Monday, 23 April 2012

Fireball over Nevada and California.

On Sunday 22 April 2012, at about 8.00 am, local time (3.00 pm GMT) witnesses saw a fireball streak across the sky over Nevada and California in broad daylight, from as far east as Elko and Las Vegas to San Francisco in the west. This was accompanied by a sonic boom that rattled houses and knocked some people of their feet.

The fireball passing over Nevada. News Lincoln County.

The fireball occurred at during the Lyrid Meteor Shower, but was not necessarily connected to this; the Lyrids are not generally associated with such large objects. Meteor showers are caused by when the Earth passes through the orbital path of comets, encountering large amounts of small debris from the tail of the comet, larger objects are not generally found in such showers, tending to be individual asteroids.

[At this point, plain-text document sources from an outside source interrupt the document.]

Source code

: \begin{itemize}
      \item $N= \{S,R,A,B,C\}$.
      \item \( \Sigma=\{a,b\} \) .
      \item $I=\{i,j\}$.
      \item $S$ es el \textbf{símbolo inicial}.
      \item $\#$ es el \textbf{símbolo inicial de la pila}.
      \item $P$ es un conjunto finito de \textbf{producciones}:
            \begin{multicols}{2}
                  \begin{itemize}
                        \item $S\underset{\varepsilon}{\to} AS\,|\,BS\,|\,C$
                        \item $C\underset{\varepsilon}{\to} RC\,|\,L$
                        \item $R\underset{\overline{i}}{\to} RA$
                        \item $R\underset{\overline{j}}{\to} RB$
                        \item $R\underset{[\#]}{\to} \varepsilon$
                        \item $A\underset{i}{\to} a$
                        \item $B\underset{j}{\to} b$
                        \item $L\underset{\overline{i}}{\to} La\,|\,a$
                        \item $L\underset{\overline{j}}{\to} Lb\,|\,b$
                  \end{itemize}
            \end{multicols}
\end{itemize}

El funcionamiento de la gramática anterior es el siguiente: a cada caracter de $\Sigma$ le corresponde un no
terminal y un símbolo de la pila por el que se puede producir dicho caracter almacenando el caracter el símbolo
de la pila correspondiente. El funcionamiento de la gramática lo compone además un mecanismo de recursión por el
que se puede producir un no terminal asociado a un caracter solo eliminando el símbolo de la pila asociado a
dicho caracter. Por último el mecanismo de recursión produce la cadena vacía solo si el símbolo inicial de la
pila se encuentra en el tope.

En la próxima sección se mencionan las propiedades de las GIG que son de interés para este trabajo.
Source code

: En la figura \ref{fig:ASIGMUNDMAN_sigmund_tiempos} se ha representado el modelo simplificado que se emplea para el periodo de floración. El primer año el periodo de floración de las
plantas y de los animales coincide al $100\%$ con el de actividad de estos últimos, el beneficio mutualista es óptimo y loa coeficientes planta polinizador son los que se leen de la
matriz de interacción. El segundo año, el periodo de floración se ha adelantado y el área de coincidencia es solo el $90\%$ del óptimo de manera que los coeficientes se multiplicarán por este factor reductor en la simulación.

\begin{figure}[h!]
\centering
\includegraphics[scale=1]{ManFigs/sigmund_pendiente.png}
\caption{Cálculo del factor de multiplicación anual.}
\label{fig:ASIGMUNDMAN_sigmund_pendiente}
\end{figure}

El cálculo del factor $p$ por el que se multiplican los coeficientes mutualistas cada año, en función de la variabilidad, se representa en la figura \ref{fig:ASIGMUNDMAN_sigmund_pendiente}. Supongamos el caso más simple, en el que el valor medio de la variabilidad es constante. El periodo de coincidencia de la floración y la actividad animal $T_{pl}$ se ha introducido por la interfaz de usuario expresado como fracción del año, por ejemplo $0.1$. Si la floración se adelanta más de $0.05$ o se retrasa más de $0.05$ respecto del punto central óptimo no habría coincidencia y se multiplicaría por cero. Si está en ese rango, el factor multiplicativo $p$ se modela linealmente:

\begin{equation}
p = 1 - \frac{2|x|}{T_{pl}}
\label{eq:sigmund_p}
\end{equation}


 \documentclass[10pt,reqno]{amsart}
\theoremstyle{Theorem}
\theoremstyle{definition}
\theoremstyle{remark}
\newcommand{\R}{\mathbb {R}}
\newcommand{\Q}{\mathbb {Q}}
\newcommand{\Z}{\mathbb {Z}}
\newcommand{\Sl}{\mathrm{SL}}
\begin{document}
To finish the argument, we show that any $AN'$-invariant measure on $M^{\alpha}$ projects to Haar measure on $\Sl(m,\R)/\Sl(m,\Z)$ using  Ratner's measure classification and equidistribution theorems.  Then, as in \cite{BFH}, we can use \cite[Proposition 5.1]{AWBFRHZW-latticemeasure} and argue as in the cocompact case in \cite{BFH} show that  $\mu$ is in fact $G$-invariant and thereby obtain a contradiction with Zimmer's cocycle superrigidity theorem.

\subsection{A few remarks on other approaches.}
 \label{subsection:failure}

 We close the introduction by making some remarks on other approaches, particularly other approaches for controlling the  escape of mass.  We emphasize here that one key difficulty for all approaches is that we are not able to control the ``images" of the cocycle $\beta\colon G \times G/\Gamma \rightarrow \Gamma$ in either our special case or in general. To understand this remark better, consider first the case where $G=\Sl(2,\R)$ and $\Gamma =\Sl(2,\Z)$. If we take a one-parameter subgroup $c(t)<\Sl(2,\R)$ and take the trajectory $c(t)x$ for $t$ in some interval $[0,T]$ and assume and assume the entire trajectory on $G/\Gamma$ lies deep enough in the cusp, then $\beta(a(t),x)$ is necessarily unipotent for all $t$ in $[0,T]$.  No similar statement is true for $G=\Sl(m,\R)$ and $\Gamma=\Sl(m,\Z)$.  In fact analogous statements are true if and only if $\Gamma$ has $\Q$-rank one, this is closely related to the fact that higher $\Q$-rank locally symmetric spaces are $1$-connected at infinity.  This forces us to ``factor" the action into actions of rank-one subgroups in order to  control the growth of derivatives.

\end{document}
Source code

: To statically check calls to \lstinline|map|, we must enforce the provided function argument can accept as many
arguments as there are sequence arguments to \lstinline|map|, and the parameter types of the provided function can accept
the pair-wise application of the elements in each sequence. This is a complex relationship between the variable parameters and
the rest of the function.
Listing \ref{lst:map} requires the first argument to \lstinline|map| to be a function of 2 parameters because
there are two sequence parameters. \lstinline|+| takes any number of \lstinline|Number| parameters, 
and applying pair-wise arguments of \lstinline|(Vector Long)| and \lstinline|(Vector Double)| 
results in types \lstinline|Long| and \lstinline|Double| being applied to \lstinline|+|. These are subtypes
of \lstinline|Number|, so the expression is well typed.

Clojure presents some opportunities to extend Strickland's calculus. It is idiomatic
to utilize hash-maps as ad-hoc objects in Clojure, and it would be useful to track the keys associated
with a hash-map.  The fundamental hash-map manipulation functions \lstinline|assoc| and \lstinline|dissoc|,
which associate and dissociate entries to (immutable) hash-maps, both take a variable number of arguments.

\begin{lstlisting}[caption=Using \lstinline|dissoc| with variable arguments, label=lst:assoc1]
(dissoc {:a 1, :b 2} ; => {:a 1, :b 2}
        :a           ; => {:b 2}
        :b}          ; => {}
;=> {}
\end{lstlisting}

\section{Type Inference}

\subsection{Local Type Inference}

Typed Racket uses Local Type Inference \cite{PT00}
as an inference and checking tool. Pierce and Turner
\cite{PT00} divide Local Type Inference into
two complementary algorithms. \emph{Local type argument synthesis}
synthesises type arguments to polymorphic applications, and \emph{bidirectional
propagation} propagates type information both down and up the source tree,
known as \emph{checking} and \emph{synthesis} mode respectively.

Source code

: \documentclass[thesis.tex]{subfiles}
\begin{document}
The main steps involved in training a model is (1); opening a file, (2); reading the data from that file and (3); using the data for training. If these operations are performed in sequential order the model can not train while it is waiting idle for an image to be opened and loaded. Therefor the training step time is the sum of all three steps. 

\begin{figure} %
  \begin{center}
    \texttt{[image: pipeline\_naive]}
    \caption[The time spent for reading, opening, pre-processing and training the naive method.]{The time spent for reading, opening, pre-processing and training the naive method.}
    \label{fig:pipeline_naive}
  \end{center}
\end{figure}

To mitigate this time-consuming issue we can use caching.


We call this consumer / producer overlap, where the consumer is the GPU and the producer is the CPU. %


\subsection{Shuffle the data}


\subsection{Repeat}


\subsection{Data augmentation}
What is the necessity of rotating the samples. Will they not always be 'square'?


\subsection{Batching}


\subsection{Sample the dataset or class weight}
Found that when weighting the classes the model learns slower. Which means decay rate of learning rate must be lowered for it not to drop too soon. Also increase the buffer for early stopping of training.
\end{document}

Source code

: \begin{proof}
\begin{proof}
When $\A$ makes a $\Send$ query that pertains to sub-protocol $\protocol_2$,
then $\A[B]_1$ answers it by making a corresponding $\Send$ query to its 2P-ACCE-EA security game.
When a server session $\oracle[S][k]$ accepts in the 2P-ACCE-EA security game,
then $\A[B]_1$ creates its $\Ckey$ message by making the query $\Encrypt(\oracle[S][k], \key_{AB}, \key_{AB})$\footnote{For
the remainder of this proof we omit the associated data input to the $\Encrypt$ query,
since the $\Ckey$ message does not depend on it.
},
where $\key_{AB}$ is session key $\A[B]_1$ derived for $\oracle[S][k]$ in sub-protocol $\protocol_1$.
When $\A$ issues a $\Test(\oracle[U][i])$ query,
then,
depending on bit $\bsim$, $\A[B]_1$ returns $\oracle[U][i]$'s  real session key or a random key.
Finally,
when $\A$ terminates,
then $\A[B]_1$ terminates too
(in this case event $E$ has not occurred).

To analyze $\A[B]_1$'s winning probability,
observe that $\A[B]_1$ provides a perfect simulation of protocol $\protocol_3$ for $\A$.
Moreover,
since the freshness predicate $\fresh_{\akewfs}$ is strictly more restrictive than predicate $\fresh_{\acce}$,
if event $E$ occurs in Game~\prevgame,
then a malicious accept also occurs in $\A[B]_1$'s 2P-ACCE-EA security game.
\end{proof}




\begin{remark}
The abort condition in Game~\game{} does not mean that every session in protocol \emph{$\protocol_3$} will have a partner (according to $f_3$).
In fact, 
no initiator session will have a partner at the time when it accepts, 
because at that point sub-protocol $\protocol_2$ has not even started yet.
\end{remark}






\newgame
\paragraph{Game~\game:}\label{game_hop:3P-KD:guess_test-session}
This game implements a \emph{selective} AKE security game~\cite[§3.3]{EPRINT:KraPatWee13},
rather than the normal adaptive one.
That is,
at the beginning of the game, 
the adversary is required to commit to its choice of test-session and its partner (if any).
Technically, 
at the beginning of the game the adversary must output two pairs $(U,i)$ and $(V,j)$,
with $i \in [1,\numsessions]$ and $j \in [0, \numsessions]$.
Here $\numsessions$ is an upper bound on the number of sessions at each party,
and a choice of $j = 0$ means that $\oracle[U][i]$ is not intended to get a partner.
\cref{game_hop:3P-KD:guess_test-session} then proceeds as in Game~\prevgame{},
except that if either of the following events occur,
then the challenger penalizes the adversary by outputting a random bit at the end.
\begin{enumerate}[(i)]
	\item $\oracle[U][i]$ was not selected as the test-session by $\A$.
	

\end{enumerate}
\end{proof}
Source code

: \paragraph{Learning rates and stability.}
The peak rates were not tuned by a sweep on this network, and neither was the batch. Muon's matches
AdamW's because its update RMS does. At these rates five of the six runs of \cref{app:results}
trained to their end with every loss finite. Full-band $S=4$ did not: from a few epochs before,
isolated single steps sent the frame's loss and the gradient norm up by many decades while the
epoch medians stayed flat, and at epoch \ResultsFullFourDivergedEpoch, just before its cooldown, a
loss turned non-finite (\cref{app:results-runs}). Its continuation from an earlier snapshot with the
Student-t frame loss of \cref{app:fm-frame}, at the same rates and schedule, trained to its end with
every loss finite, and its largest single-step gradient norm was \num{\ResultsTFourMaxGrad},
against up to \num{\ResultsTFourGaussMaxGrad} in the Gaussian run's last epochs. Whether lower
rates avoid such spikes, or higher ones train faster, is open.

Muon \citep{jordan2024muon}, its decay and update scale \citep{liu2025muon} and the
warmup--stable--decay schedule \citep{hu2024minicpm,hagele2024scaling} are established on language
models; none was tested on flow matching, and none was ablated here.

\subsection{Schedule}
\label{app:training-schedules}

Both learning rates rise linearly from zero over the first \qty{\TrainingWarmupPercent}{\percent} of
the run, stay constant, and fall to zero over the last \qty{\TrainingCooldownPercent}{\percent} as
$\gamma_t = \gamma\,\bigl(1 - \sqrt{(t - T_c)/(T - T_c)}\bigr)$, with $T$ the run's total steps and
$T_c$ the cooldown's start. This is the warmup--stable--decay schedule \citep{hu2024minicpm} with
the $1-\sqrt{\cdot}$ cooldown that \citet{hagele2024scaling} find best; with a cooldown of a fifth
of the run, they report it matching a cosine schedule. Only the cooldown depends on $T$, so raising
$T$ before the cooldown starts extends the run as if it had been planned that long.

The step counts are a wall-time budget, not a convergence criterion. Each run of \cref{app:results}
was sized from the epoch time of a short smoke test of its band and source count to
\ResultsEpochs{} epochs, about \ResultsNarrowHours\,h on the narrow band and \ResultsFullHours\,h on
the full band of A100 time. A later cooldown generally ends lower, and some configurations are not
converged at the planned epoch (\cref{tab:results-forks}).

For an object to have created an audible boom and been visible in daylight it must have been particularly large, and have penetrated deep into the atmosphere. Estimates of the size vary: Bill Cook of NASA's Meteoroid Environments Office at the Marshall Space Flight Center suggested that it might be caused by a 3-4 m object weighing about 70 tonnes, and causing an explosion equivalent to 3.8 kilotons of TNT, Dan Ruby of the Fleischmann Planetarium at the University of Nevada suggests the object was 'a little bigger than a washing machine' and Donald Yeomans of NASA's Near-Earth Object Program Office said 'The meteor was probably about the size of an SUV'.

To have created an audible boom the object probably reached within 10 km of the ground, most visible meteors burn up ten times as high. It is still unlikely any material from the object reached the ground, though the area will probably be visited by a lot of meteorite hunters in the next few months (a meteorite is an object that has fallen from the sky and can physically be touched, a meteor is a shooting star, an object witnessed burning as it enters the atmosphere, and an asteroid is an object orbiting the Sun too small to be called a planet).

Objects the size of this hit the Earth several times a year, but are seldom observed, most falling over the ocean or other uninhabited areas.